Lane Clark & Peacock (LCP), a firm of British actuaries, conducts an annual survey of the pension schemes of the biggest British companies. Ninety-two of the top 100 companies that make up the FTSE-100 share index have defined-benefit schemes, and these have mostly lurched into deficit in recent years (see chart one). New pension-fund accounting and valuation rules, known in Britain as FRS17, mean that these deficits are more comparable than they were. The headline deficit of £37 billion in July 2005 represents five months' worth of the companies' pre-tax 2004 profits, a year's worth of dividends, or 3% of the FTSE-100's market value. But LCP argues that the figure is not equivalent to the full extent of the challenge facing companies—add other factors and the total deficit might be as much as one-quarter bigger.

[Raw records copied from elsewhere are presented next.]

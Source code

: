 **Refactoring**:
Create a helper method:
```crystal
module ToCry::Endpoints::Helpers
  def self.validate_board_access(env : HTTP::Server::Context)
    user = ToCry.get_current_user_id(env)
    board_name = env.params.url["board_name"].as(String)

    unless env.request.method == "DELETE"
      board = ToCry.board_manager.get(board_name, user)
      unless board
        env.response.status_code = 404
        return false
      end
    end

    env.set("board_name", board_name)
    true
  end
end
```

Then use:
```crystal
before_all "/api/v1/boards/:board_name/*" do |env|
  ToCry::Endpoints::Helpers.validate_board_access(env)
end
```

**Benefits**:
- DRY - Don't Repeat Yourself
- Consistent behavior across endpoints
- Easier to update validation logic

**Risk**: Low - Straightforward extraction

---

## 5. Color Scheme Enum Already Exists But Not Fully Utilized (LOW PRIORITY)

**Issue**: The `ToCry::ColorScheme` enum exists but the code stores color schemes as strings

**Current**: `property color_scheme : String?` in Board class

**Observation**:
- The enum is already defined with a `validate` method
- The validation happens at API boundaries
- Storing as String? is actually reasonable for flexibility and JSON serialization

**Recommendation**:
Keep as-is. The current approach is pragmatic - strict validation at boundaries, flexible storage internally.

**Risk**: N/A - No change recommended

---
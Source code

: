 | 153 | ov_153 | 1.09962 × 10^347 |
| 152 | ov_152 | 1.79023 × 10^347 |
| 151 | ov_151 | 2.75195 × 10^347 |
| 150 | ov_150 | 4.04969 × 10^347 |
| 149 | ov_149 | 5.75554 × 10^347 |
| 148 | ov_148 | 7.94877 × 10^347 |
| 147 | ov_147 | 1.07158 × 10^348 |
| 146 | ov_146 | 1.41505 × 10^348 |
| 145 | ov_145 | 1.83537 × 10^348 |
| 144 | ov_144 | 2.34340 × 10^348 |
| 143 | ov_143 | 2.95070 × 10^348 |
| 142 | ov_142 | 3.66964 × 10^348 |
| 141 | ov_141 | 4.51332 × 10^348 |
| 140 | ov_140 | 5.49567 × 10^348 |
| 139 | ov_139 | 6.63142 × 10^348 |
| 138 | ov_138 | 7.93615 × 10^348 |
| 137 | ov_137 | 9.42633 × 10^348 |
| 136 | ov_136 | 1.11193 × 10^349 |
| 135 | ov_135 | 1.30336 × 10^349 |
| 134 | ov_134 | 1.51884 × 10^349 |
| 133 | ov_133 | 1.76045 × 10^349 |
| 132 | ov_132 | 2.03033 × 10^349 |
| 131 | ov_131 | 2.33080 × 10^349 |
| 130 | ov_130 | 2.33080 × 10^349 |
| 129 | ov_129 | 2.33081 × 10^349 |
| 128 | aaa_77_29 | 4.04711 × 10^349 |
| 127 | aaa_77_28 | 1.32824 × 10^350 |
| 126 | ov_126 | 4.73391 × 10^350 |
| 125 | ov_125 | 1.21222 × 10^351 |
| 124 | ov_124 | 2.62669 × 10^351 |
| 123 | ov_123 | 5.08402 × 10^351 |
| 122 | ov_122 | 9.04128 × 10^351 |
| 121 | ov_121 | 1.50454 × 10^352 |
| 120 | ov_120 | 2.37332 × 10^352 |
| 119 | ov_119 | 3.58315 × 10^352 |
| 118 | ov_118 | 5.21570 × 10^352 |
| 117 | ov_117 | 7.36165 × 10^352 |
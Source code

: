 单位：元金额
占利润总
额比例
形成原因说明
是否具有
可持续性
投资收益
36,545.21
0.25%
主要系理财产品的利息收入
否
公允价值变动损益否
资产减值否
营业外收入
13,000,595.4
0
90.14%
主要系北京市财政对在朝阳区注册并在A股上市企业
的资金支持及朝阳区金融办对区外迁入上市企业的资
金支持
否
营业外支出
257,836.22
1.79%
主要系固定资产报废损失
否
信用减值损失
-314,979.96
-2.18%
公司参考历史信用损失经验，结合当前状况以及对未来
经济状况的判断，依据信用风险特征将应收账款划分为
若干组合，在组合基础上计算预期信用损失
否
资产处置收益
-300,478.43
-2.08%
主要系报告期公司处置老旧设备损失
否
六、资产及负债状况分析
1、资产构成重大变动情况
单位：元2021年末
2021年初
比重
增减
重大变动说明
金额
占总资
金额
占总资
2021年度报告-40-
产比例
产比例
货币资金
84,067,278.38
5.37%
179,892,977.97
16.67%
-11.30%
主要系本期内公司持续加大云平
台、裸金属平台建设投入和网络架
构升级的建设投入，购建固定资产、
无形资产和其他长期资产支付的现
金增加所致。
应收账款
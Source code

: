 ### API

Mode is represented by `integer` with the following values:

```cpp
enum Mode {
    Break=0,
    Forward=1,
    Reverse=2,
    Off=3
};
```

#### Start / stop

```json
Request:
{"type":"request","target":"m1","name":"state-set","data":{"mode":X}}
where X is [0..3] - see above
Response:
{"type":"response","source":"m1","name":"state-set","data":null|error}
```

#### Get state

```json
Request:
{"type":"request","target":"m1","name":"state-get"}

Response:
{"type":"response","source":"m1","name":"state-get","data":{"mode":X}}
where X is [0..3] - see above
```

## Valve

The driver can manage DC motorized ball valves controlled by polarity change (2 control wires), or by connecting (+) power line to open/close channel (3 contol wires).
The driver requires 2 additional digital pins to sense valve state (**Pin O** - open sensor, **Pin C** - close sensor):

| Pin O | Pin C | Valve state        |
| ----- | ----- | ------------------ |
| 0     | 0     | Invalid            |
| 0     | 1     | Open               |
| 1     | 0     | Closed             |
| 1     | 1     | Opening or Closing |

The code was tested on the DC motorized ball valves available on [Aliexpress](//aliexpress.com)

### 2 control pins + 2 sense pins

The reason why the reported FRS17 numbers could be much too small may, though, be another case of false precision. If a company tried to walk away from its pension liabilities then it must top up the assets so that the accrued benefits can be fully met by purchasing the appropriate annuities from an insurance company. Just now, this is an expensive option: if all the FTSE-100 companies with deficits went down this route, the shortfall would be nearer £150 billion. A recent estimate by Mercer, another firm of actuaries, put the buy-out costs at twice that—though the new school of actuaries would be the first to point out that this is just a snapshot. If real interest rates were to rise, then annuities would become cheaper and the cost of winding up a scheme would fall.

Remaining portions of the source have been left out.